Task objective:
Your task is to copy the stretch of lines in the records below that begins with the line containing "- get **enough" and ends with the line containing "- **Keep your", exactly as written, with nothing added.

=== Section Start ===

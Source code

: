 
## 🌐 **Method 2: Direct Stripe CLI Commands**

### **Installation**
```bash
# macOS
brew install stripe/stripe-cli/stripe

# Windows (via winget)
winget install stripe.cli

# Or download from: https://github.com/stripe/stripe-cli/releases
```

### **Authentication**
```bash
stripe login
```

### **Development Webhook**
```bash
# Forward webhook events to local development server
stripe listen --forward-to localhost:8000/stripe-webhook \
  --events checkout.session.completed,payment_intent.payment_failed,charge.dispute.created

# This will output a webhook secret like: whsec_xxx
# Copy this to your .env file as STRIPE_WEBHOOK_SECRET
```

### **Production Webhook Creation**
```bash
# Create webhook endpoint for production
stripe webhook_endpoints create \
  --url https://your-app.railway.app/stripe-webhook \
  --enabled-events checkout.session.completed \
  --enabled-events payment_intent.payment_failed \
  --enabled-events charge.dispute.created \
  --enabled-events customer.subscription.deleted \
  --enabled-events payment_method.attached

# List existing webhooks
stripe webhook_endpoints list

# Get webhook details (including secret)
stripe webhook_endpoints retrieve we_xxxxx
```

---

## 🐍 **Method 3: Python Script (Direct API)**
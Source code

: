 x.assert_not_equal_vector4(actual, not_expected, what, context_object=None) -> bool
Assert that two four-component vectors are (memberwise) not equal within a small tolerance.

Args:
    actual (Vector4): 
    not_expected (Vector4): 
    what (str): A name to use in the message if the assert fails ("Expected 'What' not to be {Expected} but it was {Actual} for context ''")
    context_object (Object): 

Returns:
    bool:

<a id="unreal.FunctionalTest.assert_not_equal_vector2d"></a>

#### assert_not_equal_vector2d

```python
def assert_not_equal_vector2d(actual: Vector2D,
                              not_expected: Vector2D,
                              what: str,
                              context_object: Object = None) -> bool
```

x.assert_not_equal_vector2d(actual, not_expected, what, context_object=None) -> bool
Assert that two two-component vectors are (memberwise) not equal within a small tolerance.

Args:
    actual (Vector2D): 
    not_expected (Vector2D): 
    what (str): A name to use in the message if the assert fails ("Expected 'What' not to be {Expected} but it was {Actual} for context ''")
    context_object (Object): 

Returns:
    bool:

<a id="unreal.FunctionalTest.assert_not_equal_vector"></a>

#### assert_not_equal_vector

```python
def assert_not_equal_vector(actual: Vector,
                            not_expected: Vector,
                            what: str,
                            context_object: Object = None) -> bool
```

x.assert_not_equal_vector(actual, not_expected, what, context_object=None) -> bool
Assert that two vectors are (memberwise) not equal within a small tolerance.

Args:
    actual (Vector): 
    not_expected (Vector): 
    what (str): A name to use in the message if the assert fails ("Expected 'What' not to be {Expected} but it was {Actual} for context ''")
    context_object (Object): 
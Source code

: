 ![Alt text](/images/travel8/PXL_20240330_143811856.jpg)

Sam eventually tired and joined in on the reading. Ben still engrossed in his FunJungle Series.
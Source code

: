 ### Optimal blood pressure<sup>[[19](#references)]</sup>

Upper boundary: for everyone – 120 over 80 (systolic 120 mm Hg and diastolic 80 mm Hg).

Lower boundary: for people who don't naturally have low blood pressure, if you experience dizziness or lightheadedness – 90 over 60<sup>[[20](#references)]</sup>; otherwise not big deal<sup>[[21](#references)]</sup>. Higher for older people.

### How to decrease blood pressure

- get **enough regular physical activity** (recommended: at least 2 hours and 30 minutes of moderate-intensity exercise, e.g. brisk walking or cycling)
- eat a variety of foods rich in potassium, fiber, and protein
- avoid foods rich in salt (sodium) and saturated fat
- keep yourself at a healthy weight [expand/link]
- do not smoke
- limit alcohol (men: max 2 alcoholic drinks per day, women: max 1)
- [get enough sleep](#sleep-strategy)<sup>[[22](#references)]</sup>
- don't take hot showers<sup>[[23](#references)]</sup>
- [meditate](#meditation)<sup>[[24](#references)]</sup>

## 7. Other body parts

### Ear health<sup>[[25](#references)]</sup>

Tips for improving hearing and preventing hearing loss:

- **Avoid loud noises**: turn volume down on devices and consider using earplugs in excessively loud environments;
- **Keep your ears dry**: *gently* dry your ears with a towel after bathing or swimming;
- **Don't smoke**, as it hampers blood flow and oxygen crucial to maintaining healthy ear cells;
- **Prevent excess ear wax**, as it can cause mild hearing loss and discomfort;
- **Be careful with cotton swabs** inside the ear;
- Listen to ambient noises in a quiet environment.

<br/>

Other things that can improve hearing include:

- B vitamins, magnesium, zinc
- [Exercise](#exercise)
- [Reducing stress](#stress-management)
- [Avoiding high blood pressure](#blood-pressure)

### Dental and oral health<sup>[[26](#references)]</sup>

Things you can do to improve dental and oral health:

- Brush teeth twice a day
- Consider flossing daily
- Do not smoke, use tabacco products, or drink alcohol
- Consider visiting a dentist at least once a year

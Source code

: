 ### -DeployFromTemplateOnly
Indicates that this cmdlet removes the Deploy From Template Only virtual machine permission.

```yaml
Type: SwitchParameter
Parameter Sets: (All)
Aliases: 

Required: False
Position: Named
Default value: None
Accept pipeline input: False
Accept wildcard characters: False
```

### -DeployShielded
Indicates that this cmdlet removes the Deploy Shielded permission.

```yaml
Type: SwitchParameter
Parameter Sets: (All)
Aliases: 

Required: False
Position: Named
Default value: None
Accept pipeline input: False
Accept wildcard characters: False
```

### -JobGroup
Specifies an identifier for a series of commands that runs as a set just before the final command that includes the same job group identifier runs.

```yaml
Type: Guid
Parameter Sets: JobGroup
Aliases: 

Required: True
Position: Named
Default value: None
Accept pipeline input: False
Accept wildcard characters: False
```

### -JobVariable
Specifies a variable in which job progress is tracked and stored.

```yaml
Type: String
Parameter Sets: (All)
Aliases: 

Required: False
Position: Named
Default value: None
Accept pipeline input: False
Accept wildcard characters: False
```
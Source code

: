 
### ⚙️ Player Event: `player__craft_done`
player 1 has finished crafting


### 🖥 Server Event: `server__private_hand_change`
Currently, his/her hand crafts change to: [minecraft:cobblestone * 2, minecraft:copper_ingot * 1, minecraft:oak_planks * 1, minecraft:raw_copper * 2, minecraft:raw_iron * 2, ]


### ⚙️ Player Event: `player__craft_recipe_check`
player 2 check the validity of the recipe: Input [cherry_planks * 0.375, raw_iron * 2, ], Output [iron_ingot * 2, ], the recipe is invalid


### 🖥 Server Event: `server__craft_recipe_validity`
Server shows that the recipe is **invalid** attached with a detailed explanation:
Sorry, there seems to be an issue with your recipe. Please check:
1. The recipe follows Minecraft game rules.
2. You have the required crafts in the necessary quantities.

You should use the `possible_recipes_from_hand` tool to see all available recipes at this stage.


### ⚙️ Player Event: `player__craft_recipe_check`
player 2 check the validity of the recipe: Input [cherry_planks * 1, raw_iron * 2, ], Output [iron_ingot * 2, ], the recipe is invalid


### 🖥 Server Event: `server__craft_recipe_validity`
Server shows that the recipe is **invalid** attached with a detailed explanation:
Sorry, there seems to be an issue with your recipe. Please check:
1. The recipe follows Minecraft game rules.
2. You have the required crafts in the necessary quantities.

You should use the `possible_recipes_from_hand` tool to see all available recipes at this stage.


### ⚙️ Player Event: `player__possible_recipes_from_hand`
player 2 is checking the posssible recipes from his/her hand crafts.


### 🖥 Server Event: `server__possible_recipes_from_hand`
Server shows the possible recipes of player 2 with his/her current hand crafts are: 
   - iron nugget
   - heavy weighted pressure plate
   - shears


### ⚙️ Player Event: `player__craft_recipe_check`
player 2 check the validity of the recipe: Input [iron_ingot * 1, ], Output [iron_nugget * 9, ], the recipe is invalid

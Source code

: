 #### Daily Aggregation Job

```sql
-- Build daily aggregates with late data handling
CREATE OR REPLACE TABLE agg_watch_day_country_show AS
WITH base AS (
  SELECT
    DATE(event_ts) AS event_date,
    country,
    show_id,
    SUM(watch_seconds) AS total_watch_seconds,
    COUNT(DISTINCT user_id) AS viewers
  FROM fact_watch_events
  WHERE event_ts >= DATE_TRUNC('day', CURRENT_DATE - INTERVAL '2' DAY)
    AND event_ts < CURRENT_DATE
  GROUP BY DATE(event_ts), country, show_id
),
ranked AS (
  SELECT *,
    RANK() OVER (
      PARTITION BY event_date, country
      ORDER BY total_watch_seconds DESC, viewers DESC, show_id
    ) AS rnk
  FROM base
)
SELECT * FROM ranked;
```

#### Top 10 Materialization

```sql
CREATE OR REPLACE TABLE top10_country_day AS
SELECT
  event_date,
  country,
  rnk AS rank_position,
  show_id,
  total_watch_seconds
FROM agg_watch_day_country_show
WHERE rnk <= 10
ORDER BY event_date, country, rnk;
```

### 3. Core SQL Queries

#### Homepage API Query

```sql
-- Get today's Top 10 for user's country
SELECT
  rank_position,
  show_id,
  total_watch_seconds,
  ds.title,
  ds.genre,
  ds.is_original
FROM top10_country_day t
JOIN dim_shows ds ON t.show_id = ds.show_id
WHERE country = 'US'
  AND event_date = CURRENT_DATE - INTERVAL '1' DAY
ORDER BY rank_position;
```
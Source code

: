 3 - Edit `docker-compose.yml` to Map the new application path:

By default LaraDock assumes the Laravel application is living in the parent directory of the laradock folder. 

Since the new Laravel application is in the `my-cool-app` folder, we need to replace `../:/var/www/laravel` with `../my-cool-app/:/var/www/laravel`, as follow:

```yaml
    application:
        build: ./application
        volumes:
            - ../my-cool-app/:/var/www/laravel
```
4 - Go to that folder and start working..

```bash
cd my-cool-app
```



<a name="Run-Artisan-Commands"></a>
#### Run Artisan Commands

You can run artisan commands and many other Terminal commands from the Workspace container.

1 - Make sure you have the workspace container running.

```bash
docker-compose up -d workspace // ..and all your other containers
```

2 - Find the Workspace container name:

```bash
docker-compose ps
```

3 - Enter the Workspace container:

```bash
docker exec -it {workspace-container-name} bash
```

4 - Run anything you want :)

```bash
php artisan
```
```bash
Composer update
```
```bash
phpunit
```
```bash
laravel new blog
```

=== Section End ===

Response below:
- get **enough regular physical activity** (recommended: at least 2 hours and 30 minutes of moderate-intensity exercise, e.g. brisk walking or cycling)
- eat a variety of foods rich in potassium, fiber, and protein
- avoid foods rich in salt (sodium) and saturated fat
- keep yourself at a healthy weight [expand/link]
- do not smoke
- limit alcohol (men: max 2 alcoholic drinks per day, women: max 1)
- [get enough sleep](#sleep-strategy)<sup>[[22](#references)]</sup>
- don't take hot showers<sup>[[23](#references)]</sup>
- [meditate](#meditation)<sup>[[24](#references)]</sup>

## 7. Other body parts

### Ear health<sup>[[25](#references)]</sup>

Tips for improving hearing and preventing hearing loss:

- **Avoid loud noises**: turn volume down on devices and consider using earplugs in excessively loud environments;
- **Keep your ears dry**: *gently* dry your ears with a towel after bathing or swimming;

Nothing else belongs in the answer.